What to do
The reply should hold only the lines from the one with "- Problem: Finding" to the one with "很多Natural Language Processing", both ends kept, exactly as they appear below, without any pictures.

Information provided
=====
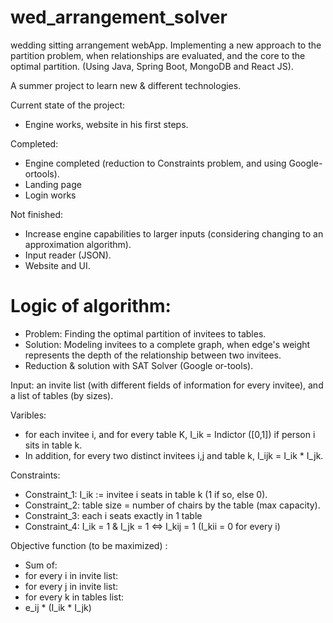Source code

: # wed_arrangement_solver
wedding sitting arrangement webApp.
Implementing a new approach to the partition problem, when relationships are evaluated, and the core to the optimal partition.
(Using Java, Spring Boot, MongoDB and React JS).

A summer project to learn new & different technologies. 

Current state of the project:
- Engine works, website in his first steps.

Completed:
- Engine completed (reduction to Constraints problem, and using Google-ortools). 
- Landing page
- Login works

Not finished:
- Increase engine capabilities to larger inputs (considering changing to an approximation algorithm).
- Input reader (JSON).
- Website and UI. 

# Logic of algorithm:
- Problem: Finding the optimal partition of invitees to tables.
- Solution: Modeling invitees to a complete graph, when edge's weight represents the depth of the relationship between two invitees.
- Reduction & solution with SAT Solver (Google or-tools).

Input: an invite list (with different fields of information for every invitee), and a list of tables (by sizes).

Varibles: 
- for each invitee i, and for every table K, I_ik = Indictor ([0,1]) if person i sits in table k.
- In addition, for every two distinct invitees i,j and table k, I_ijk = I_ik * I_jk.
 
Constraints: 
 * Constraint_1: I_ik := invitee i seats in table k (1 if so, else 0).
 * Constraint_2: table size = number of chairs by the table (max capacity).
 * Constraint_3: each i seats exactly in 1 table
 * Constraint_4: I_ik = 1 & I_jk = 1  <=> I_kij = 1 
  (I_kii =  0 for every i)

Objective function (to be maximized) : 
 - Sum of: 
- for every i in invite list: 
- for every j in invite list:
- for every k in tables list: 
- e_ij * (I_ik * I_jk)


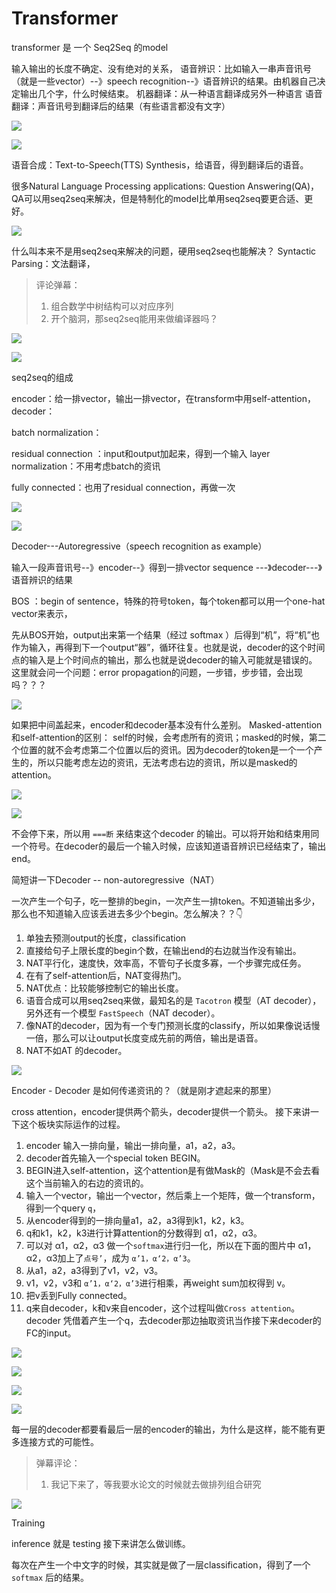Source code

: # Transformer

transformer 是 一个 Seq2Seq 的model

输入输出的长度不确定、没有绝对的关系，
语音辨识：比如输入一串声音讯号（就是一些vector）--》speech recognition--》语音辨识的结果。由机器自己决定输出几个字，什么时候结束。
机器翻译：从一种语言翻译成另外一种语言
语音翻译：声音讯号到翻译后的结果（有些语言都没有文字）

![](https://raw.githubusercontent.com/feiguang414/blogImage/main/image/202402051448155.png)

![](https://raw.githubusercontent.com/feiguang414/blogImage/main/image/202402051456027.png)



语音合成：Text-to-Speech(TTS) Synthesis，给语音，得到翻译后的语音。

很多Natural Language Processing applications:
	Question Answering(QA)，QA可以用seq2seq来解决，但是特制化的model比单用seq2seq要更合适、更好。

![](https://raw.githubusercontent.com/feiguang414/blogImage/main/image/202402051503195.png)

什么叫本来不是用seq2seq来解决的问题，硬用seq2seq也能解决？
	Syntactic Parsing：文法翻译， 

> 评论弹幕：
>
> 1. 组合数学中树结构可以对应序列
> 2. 开个脑洞，那seq2seq能用来做编译器吗？

![](https://raw.githubusercontent.com/feiguang414/blogImage/main/image/202402051511690.png)

![](https://raw.githubusercontent.com/feiguang414/blogImage/main/image/202402051540941.png)



seq2seq的组成

encoder：给一排vector，输出一排vector，在transform中用self-attention，
decoder：

batch normalization：

residual connection ：input和output加起来，得到一个输入
layer normalization：不用考虑batch的资讯

fully connected：也用了residual connection，再做一次

![](https://raw.githubusercontent.com/feiguang414/blogImage/main/image/202402051549039.png)

![](https://raw.githubusercontent.com/feiguang414/blogImage/main/image/202402051552899.png)



Decoder---Autoregressive（speech recognition as example）

输入一段声音讯号--》encoder--》得到一排vector sequence
---》decoder---》语音辨识的结果

BOS ：begin of sentence，特殊的符号token，每个token都可以用一个one-hat vector来表示，

先从BOS开始，output出来第一个结果（经过 softmax ）后得到“机”，将“机”也作为输入，再得到下一个output“器”，循环往复。也就是说，decoder的这个时间点的输入是上个时间点的输出，那么也就是说decoder的输入可能就是错误的。
这里就会问一个问题：error propagation的问题，一步错，步步错，会出现吗？？？

![](https://raw.githubusercontent.com/feiguang414/blogImage/main/image/202402051741132.png)

如果把中间盖起来，encoder和decoder基本没有什么差别。
Masked-attention和self-attention的区别：
	self的时候，会考虑所有的资讯；masked的时候，第二个位置的就不会考虑第二个位置以后的资讯。因为decoder的token是一个一个产生的，所以只能考虑左边的资讯，无法考虑右边的资讯，所以是masked的attention。

![](https://raw.githubusercontent.com/feiguang414/blogImage/main/image/202402051745968.png)

![](https://raw.githubusercontent.com/feiguang414/blogImage/main/image/202402051750123.png)

不会停下来，所以用 `===断` 来结束这个decoder 的输出。可以将开始和结束用同一个符号。在decoder的最后一个输入时候，应该知道语音辨识已经结束了，输出end。



简短讲一下Decoder -- non-autoregressive（NAT）

一次产生一个句子，吃一整排的begin，一次产生一排token。不知道输出多少，那么也不知道输入应该丢进去多少个begin。怎么解决？？👇

1. 单独去预测output的长度，classification
2. 直接给句子上限长度的begin个数，在输出end的右边就当作没有输出。
3. NAT平行化，速度快，效率高，不管句子长度多寡，一个步骤完成任务。
4. 在有了self-attention后，NAT变得热门。
5. NAT优点：比较能够控制它的输出长度。
6. 语音合成可以用seq2seq来做，最知名的是 `Tacotron` 模型（AT decoder），另外还有一个模型 `FastSpeech`（NAT decoder）。
7. 像NAT的decoder，因为有一个专门预测长度的classify，所以如果像说话慢一倍，那么可以让output长度变成先前的两倍，输出是语音。
8. NAT不如AT 的decoder。

![](https://raw.githubusercontent.com/feiguang414/blogImage/main/image/202402051811811.png)



Encoder - Decoder 是如何传递资讯的？（就是刚才遮起来的那里）

cross attention，encoder提供两个箭头，decoder提供一个箭头。
接下来讲一下这个板块实际运作的过程。

1. encoder 输入一排向量，输出一排向量，a1，a2，a3。
2. decoder首先输入一个special token BEGIN。
3. BEGIN进入self-attention，这个attention是有做Mask的（Mask是不会去看这个当前输入的右边的资讯的。
4. 输入一个vector，输出一个vector，然后乘上一个矩阵，做一个transform，得到一个query `q`，
5. 从encoder得到的一排向量a1，a2，a3得到k1，k2，k3。
6. q和k1，k2，k3进行计算attention的分数得到 α1，α2，α3。
7. 可以对 α1，α2，α3 做一个`softmax`进行归一化，所以在下面的图片中 α1，α2，α3加上了`点号’`，成为 `α’1，α‘2，α’3`。
8. 从a1，a2，a3得到了v1，v2，v3。
9. v1，v2，v3和  `α’1，α‘2，α’3`进行相乘，再weight sum加权得到 v。
10. 把v丢到Fully connected。
11. q来自decoder，k和v来自encoder，这个过程叫做`Cross attention`。decoder 凭借着产生一个q，去decoder那边抽取资讯当作接下来decoder的FC的input。

![](https://raw.githubusercontent.com/feiguang414/blogImage/main/image/202402051812162.png)

![](https://raw.githubusercontent.com/feiguang414/blogImage/main/image/202402051812988.png)

![](https://raw.githubusercontent.com/feiguang414/blogImage/main/image/202402051850588.png)

![](https://raw.githubusercontent.com/feiguang414/blogImage/main/image/202402051851184.png)



每一层的decoder都要看最后一层的encoder的输出，为什么是这样，能不能有更多连接方式的可能性。

> 弹幕评论：
>
> 1. 我记下来了，等我要水论文的时候就去做排列组合研究

![](https://raw.githubusercontent.com/feiguang414/blogImage/main/image/202402051903061.png)



Training

inference 就是 testing
接下来讲怎么做训练。

每次在产生一个中文字的时候，其实就是做了一层classification，得到了一个`softmax` 后的结果。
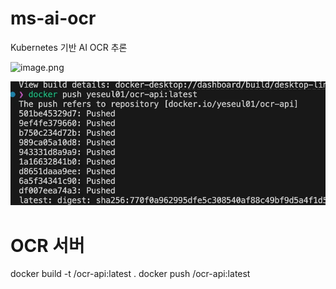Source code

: # ms-ai-ocr
Kubernetes 기반 AI OCR 추론


![image.png](attachment:ef7dbe33-79df-4f2c-bca1-2805c4691f10:image.png)

![Alt text](image.png)


# OCR 서버
docker build -t <docker-id>/ocr-api:latest .
docker push <docker-id>/ocr-api:latest

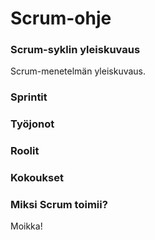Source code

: # Scrum-ohje

### Scrum-syklin yleiskuvaus

Scrum-menetelmän yleiskuvaus.

### Sprintit

### Työjonot

### Roolit

### Kokoukset

### Miksi Scrum toimii?
Moikka!
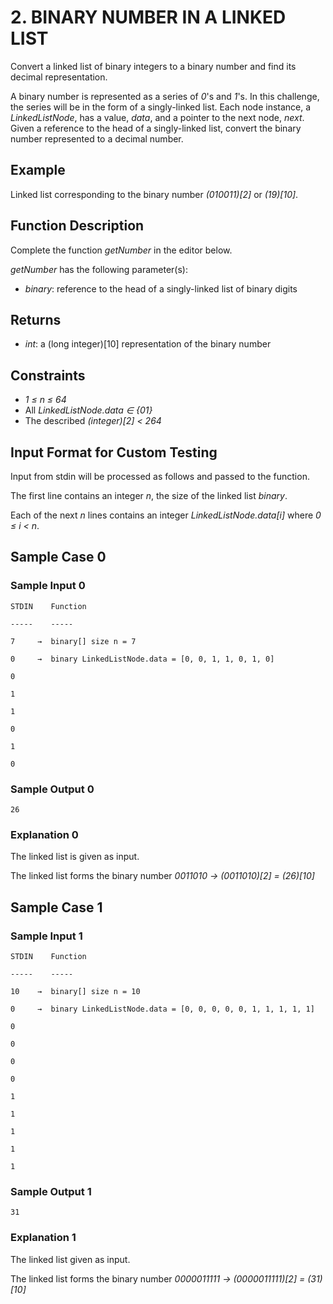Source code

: # 2. BINARY NUMBER IN A LINKED LIST

Convert a linked list of binary integers to a binary number and find its decimal representation.

A binary number is represented as a series of *0*'s and *1*'s. In this challenge, the series will be in the form of a singly-linked list. Each node instance, a *LinkedListNode*, has a value, *data*, and a pointer to the next node, *next*. Given a reference to the head of a singly-linked list, convert the binary number represented to a decimal number.

## Example

Linked list corresponding to the binary number *(010011)[2]* or *(19)[10]*.  

## Function Description

Complete the function *getNumber* in the editor below.

*getNumber* has the following parameter(s):

- *binary*:  reference to the head of a singly-linked list of binary digits

## Returns

- *int*: a (long integer)[10] representation of the binary number

## Constraints

- *1 ≤ n ≤ 64*
- All *LinkedListNode.data ∈ {01}*
- The described *(integer)[2] < 264*

## Input Format for Custom Testing

Input from stdin will be processed as follows and passed to the function.

The first line contains an integer *n*, the size of the linked list *binary*.

Each of the next *n* lines contains an integer *LinkedListNode.data[i]* where *0 ≤ i < n*.

## Sample Case 0

### Sample Input 0

    STDIN    Function

    -----    -----

    7     →  binary[] size n = 7

    0     →  binary LinkedListNode.data = [0, 0, 1, 1, 0, 1, 0]

    0                                      

    1                                      

    1                                      

    0                                      

    1                                      

    0                                       

### Sample Output 0

    26

### Explanation 0

The linked list is given as input. 

The linked list forms the binary number *0011010 → (0011010)[2] = (26)[10]*

## Sample Case 1

### Sample Input 1

    STDIN    Function

    -----    -----

    10    →  binary[] size n = 10

    0     →  binary LinkedListNode.data = [0, 0, 0, 0, 0, 1, 1, 1, 1, 1]

    0                                      

    0                                      

    0                                      

    0                                      

    1                                      

    1                                      

    1                                      

    1                                      

    1                                      

### Sample Output 1

    31

### Explanation 1

The linked list given as input. 

The linked list forms the binary number *0000011111 → (0000011111)[2] = (31)[10]*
=====
Answer section
- Problem: Finding the optimal partition of invitees to tables.
- Solution: Modeling invitees to a complete graph, when edge's weight represents the depth of the relationship between two invitees.
- Reduction & solution with SAT Solver (Google or-tools).

Input: an invite list (with different fields of information for every invitee), and a list of tables (by sizes).

Varibles: 
- for each invitee i, and for every table K, I_ik = Indictor ([0,1]) if person i sits in table k.
- In addition, for every two distinct invitees i,j and table k, I_ijk = I_ik * I_jk.
 
Constraints: 
 * Constraint_1: I_ik := invitee i seats in table k (1 if so, else 0).
 * Constraint_2: table size = number of chairs by the table (max capacity).
 * Constraint_3: each i seats exactly in 1 table
 * Constraint_4: I_ik = 1 & I_jk = 1  <=> I_kij = 1 
  (I_kii =  0 for every i)

Objective function (to be maximized) : 
 - Sum of: 
- for every i in invite list: 
- for every j in invite list:
- for every k in tables list: 
- e_ij * (I_ik * I_jk)


Source code

: # Transformer

transformer 是 一个 Seq2Seq 的model

输入输出的长度不确定、没有绝对的关系，
语音辨识：比如输入一串声音讯号（就是一些vector）--》speech recognition--》语音辨识的结果。由机器自己决定输出几个字，什么时候结束。
机器翻译：从一种语言翻译成另外一种语言
语音翻译：声音讯号到翻译后的结果（有些语言都没有文字）

![](https://raw.githubusercontent.com/feiguang414/blogImage/main/image/202402051448155.png)

![](https://raw.githubusercontent.com/feiguang414/blogImage/main/image/202402051456027.png)



语音合成：Text-to-Speech(TTS) Synthesis，给语音，得到翻译后的语音。

很多Natural Language Processing applications:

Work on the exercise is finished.